Exercise aim:
Once the line containing "## Cómo agregar" is found in the entries below, restate it and each following line word for word, stopping after the line containing "## Extracción de".

Data excerpts:
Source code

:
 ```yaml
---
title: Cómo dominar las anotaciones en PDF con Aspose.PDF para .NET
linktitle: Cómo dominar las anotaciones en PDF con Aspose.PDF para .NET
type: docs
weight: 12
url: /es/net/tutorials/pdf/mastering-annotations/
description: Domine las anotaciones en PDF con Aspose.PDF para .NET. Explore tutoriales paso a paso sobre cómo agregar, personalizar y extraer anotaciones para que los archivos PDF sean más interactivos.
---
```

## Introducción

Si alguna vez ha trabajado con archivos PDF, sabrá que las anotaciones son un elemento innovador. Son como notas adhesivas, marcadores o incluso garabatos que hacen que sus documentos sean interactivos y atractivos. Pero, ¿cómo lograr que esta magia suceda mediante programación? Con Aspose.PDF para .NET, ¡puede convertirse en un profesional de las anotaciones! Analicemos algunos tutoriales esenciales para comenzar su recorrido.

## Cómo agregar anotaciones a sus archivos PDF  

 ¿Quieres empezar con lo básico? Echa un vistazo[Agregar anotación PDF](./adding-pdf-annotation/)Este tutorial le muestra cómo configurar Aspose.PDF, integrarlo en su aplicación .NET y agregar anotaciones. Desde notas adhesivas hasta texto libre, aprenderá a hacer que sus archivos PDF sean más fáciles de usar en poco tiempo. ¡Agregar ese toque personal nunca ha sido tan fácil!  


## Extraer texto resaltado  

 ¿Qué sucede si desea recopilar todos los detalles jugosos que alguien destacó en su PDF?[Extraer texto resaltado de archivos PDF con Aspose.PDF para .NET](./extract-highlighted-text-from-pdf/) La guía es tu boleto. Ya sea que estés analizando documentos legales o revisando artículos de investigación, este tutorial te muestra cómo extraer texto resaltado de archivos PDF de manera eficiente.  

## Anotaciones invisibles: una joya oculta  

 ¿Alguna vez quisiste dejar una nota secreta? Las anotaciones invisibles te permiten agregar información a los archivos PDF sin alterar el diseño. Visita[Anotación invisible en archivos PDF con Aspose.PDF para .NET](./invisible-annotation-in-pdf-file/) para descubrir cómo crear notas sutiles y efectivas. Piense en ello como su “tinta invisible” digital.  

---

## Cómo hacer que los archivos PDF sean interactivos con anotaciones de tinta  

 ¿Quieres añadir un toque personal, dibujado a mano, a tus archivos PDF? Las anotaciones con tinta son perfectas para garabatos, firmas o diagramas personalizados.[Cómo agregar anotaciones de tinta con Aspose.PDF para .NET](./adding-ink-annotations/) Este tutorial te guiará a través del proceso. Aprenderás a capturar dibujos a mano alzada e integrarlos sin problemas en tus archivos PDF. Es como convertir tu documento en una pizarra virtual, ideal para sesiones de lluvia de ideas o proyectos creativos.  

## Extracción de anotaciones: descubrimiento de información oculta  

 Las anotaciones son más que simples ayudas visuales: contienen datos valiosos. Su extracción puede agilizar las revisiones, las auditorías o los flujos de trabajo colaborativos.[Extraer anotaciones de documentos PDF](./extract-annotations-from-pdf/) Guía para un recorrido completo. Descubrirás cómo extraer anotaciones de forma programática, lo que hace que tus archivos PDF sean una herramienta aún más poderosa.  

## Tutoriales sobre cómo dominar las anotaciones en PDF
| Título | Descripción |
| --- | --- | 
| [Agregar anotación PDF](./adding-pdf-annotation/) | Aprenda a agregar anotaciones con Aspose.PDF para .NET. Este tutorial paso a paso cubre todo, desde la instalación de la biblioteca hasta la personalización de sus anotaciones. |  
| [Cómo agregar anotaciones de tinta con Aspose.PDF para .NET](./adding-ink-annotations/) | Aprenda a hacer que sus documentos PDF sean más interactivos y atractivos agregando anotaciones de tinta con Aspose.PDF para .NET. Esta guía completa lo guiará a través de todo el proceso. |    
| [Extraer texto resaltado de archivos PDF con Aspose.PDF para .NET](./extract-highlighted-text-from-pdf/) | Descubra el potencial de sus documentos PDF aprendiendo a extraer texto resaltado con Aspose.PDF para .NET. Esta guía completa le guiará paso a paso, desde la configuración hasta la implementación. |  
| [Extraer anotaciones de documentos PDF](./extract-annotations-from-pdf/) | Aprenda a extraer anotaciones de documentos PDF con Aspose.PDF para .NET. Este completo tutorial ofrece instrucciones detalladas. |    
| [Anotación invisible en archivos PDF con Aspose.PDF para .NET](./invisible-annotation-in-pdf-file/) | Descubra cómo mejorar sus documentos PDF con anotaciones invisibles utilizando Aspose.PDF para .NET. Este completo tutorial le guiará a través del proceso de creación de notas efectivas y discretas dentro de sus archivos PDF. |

Solved exercise:
## Cómo agregar anotaciones a sus archivos PDF  

 ¿Quieres empezar con lo básico? Echa un vistazo[Agregar anotación PDF](./adding-pdf-annotation/)Este tutorial le muestra cómo configurar Aspose.PDF, integrarlo en su aplicación .NET y agregar anotaciones. Desde notas adhesivas hasta texto libre, aprenderá a hacer que sus archivos PDF sean más fáciles de usar en poco tiempo. ¡Agregar ese toque personal nunca ha sido tan fácil!  


## Extraer texto resaltado  

 ¿Qué sucede si desea recopilar todos los detalles jugosos que alguien destacó en su PDF?[Extraer texto resaltado de archivos PDF con Aspose.PDF para .NET](./extract-highlighted-text-from-pdf/) La guía es tu boleto. Ya sea que estés analizando documentos legales o revisando artículos de investigación, este tutorial te muestra cómo extraer texto resaltado de archivos PDF de manera eficiente.  

## Anotaciones invisibles: una joya oculta  

 ¿Alguna vez quisiste dejar una nota secreta? Las anotaciones invisibles te permiten agregar información a los archivos PDF sin alterar el diseño. Visita[Anotación invisible en archivos PDF con Aspose.PDF para .NET](./invisible-annotation-in-pdf-file/) para descubrir cómo crear notas sutiles y efectivas. Piense en ello como su “tinta invisible” digital.  

---

## Cómo hacer que los archivos PDF sean interactivos con anotaciones de tinta  

 ¿Quieres añadir un toque personal, dibujado a mano, a tus archivos PDF? Las anotaciones con tinta son perfectas para garabatos, firmas o diagramas personalizados.[Cómo agregar anotaciones de tinta con Aspose.PDF para .NET](./adding-ink-annotations/) Este tutorial te guiará a través del proceso. Aprenderás a capturar dibujos a mano alzada e integrarlos sin problemas en tus archivos PDF. Es como convertir tu documento en una pizarra virtual, ideal para sesiones de lluvia de ideas o proyectos creativos.  

## Extracción de anotaciones: descubrimiento de información oculta  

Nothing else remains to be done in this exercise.